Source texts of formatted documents
════════════════
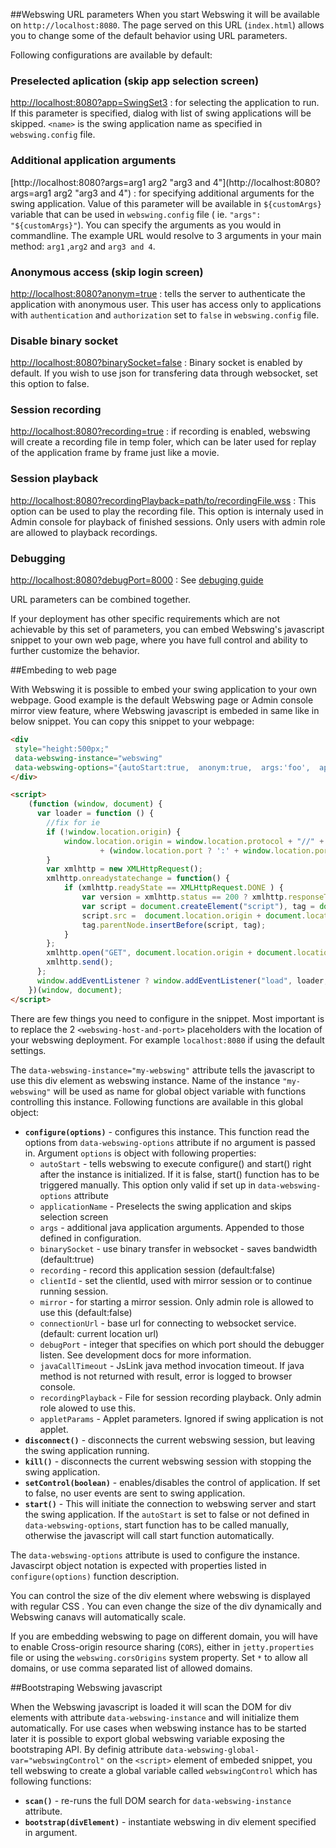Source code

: ##Webswing URL parameters
When you start Webswing it will be available on `http://localhost:8080`. The page served on this URL (`index.html`) allows you to change some of the default behavior using URL parameters. 

Following configurations are available by default:

### Preselected aplication (skip app selection screen)
[http://localhost:8080?app=SwingSet3](http://localhost:8080?app=SwingSet3) : for selecting the application to run. If this parameter is specified, dialog with list of swing applications will be skipped. `<name>` is the swing application name as specified in `webswing.config` file.

### Additional application arguments
[http://localhost:8080?args=arg1 arg2 "arg3 and 4"](http://localhost:8080?args=arg1 arg2 "arg3 and 4") : for specifying additional arguments for the swing application. Value of this parameter will be available in `${customArgs}` variable that can be used in `webswing.config` file ( ie. `"args": "${customArgs}"`). 
You can specify the arguments as you would in commandline. The example URL would resolve to 3 arguments in your main method: `arg1` ,`arg2` and `arg3 and 4`.

### Anonymous access (skip login screen)
[http://localhost:8080?anonym=true](http://localhost:8080?anonym=true) : tells the server to authenticate the application with anonymous user. This user has access only to applications with `authentication` and `authorization` set to `false` in `webswing.config` file. 

### Disable binary socket
[http://localhost:8080?binarySocket=false](http://localhost:8080?binarySocket=false) : Binary socket is enabled by default. If you wish to use json for transfering data through websocket, set this option to false.

### Session recording
[http://localhost:8080?recording=true](http://localhost:8080?recording=true) : if recording is enabled, webswing will create a recording file in temp foler, which can be later used for replay of the application frame by frame just like a movie.

### Session playback 
[http://localhost:8080?recordingPlayback=path/to/recordingFile.wss](http://localhost:8080?recordingPlayback=path) : This option can be used to play the recording file. This option is internaly used in Admin console for playback of finished sessions. Only users with admin role are allowed to playback recordings.

### Debugging 
[http://localhost:8080?debugPort=8000](http://localhost:8080?debugPort=8000) : See [debuging guide](../dev/development.md#debugging)


 

URL parameters can be combined together.

If your deployment has other specific requirements which are not achievable by this set of parameters, you can embed Webswing's javascript snippet to your own web page, where you have full control and ability to further customize the behavior.

##Embeding to web page

With Webswing it is possible to embed your swing application to your own webpage. Good example is the default Webswing page or Admin console mirror view feature, where Webswing javascript is embeded in same like in below snippet. You can copy this snippet to your webpage: 

```html
<div 
 style="height:500px;" 
 data-webswing-instance="webswing" 
 data-webswing-options="{autoStart:true,  anonym:true,  args:'foo',  applicationName:'SwingSet3', connectionUrl:'http://<webswing-host-and-port>'}">
</div>

<script>
	(function (window, document) {
	  var loader = function () {
		//fix for ie
		if (!window.location.origin) {
			window.location.origin = window.location.protocol + "//" + window.location.hostname
					+ (window.location.port ? ':' + window.location.port : '');
		}
		var xmlhttp = new XMLHttpRequest();
	    xmlhttp.onreadystatechange = function() {
	        if (xmlhttp.readyState == XMLHttpRequest.DONE ) {
	        	var version = xmlhttp.status == 200 ? xmlhttp.responseText : "undefined";
	        	var script = document.createElement("script"), tag = document.getElementsByTagName("script")[0];
	    	    script.src =  document.location.origin + document.location.pathname + "javascript/webswing-embed.js?version="+version;
	    	    tag.parentNode.insertBefore(script, tag);
	        }
	    };
	    xmlhttp.open("GET", document.location.origin + document.location.pathname +"rest/webswing/version", true);
	    xmlhttp.send();
	  };
	  window.addEventListener ? window.addEventListener("load", loader, false) : window.attachEvent("onload", loader);
	})(window, document);
</script>
```
There are few things you need to configure in the snippet. Most important is to replace the 2  `<webswing-host-and-port>` placeholders with the location of your webswing deployment. For example `localhost:8080` if using the default settings. 

The `data-webswing-instance="my-webswing"` attribute tells the javascript to use this div element as webswing instance. Name of the instance `"my-webswing"` will be used as name for global object variable with functions controlling this instance. Following functions are available in this global object: 

* **`configure(options)`** - configures this instance. This function read the options from `data-webswing-options` attribute if no argument is passed in. Argument `options` is object with following properties:
	* `autoStart`  - tells webswing to execute configure() and start() right after the instance is initialized. If it is false, start() function has to be triggered manually. This option only valid if set up in `data-webswing-options` attribute
    * `applicationName` - Preselects the swing application and skips selection screen
    * `args` - additional java application arguments. Appended to those defined in configuration.
    * `binarySocket` - use binary transfer in websocket - saves bandwidth (default:true)
    * `recording` - record this application session (default:false)
    * `clientId` - set the clientId, used with mirror session or to continue running session. 
    * `mirror` - for starting a mirror session. Only admin role is allowed to use this (default:false)
    * `connectionUrl` - base url for connecting to websocket service. (default: current location url) 
    * `debugPort` - integer that specifies on which port should the debugger listen. See development docs for more information.
    * `javaCallTimeout` - JsLink java method invocation timeout. If java method is not returned with result, error is logged to browser console.  
    * `recordingPlayback` - File for session recording playback. Only admin role alowed to use this.
    * `appletParams` - Applet parameters. Ignored if swing application is not applet.
* **`disconnect()`** - disconnects the current webswing session, but leaving the swing application running. 
* **`kill()`** - disconnects the current webswing session with stopping the swing application. 
* **`setControl(boolean)`** - enables/disables the control of application. If set to false, no user events are sent to swing application.
* **`start()`** - This will initiate the connection to webswing server and start the swing application. If the `autoStart` is set to false or not defined in `data-webswing-options`, start function has to be called manually, otherwise the javascript will call start function automatically. 

The `data-webswing-options` attribute is used to configure the instance. Javascirpt object notation is expected with properties listed in `configure(options)` function description. 

You can control the size of the div element where webswing is displayed with regular CSS . You can even change the size of the div dynamically and Webswing canavs will automatically scale. 

If you are embedding webswing to page on different domain, you will have to enable Cross-origin resource sharing (`CORS`), either in `jetty.properties` file or using the `webswing.corsOrigins` system property. Set `*` to allow all domains, or use comma separated list of allowed domains. 


##Bootstraping Webswing javascript 

When the Webswing javascript is loaded it will scan the DOM for div elements with attribute `data-webswing-instance` and will initialize them automatically. For use cases when webswing instance has to be started later it is possible to export global webswing variable exposing the bootstraping API. 
By definig attribute `data-webswing-global-var="webswingControl"` on the `<script>` element of embeded snippet, you tell webswing to create a global variable called `webswingControl` which has following functions: 

* **`scan()`** - re-runs the full DOM search for `data-webswing-instance` attribute.
* **`bootstrap(divElement)`** - instantiate webswing in div element specified in argument.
════════════════
Assignment:
Copy each line above that contains the string "your".

Exercise solution:
You can specify the arguments as you would in commandline. The example URL would resolve to 3 arguments in your main method: `arg1` ,`arg2` and `arg3 and 4`.
If your deployment has other specific requirements which are not achievable by this set of parameters, you can embed Webswing's javascript snippet to your own web page, where you have full control and ability to further customize the behavior.
With Webswing it is possible to embed your swing application to your own webpage. Good example is the default Webswing page or Admin console mirror view feature, where Webswing javascript is embeded in same like in below snippet. You can copy this snippet to your webpage: 
There are few things you need to configure in the snippet. Most important is to replace the 2  `<webswing-host-and-port>` placeholders with the location of your webswing deployment. For example `localhost:8080` if using the default settings. 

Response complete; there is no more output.